=== SOURCE INFORMATION ===
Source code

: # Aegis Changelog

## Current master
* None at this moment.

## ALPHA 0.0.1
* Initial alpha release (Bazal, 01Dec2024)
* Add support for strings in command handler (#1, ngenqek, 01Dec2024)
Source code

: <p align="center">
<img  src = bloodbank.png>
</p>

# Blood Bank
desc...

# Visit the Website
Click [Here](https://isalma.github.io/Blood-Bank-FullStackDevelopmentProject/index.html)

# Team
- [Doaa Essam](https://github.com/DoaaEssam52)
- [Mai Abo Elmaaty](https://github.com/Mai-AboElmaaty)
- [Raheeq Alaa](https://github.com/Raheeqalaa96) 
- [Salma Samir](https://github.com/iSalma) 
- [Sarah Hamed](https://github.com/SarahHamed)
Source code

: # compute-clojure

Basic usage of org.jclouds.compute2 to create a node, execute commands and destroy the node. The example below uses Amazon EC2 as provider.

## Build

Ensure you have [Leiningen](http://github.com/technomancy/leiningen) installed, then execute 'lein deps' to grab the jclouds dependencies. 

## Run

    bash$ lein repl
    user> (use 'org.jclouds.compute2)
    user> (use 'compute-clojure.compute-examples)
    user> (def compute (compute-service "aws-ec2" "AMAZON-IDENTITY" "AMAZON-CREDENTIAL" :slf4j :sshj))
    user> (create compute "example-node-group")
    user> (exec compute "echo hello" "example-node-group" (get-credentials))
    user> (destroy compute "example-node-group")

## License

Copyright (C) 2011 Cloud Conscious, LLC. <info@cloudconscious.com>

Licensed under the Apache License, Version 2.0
===
Retype the entries above exactly, but only from the line containing "# Visit the Website" through the line containing "user> (create compute", both included.

# Visit the Website
Click [Here](https://isalma.github.io/Blood-Bank-FullStackDevelopmentProject/index.html)

# Team
- [Doaa Essam](https://github.com/DoaaEssam52)
- [Mai Abo Elmaaty](https://github.com/Mai-AboElmaaty)
- [Raheeq Alaa](https://github.com/Raheeqalaa96) 
- [Salma Samir](https://github.com/iSalma) 
- [Sarah Hamed](https://github.com/SarahHamed)
Source code

: # compute-clojure

Basic usage of org.jclouds.compute2 to create a node, execute commands and destroy the node. The example below uses Amazon EC2 as provider.

## Build

Ensure you have [Leiningen](http://github.com/technomancy/leiningen) installed, then execute 'lein deps' to grab the jclouds dependencies. 

## Run

    bash$ lein repl
    user> (use 'org.jclouds.compute2)
    user> (use 'compute-clojure.compute-examples)
    user> (def compute (compute-service "aws-ec2" "AMAZON-IDENTITY" "AMAZON-CREDENTIAL" :slf4j :sshj))
    user> (create compute "example-node-group")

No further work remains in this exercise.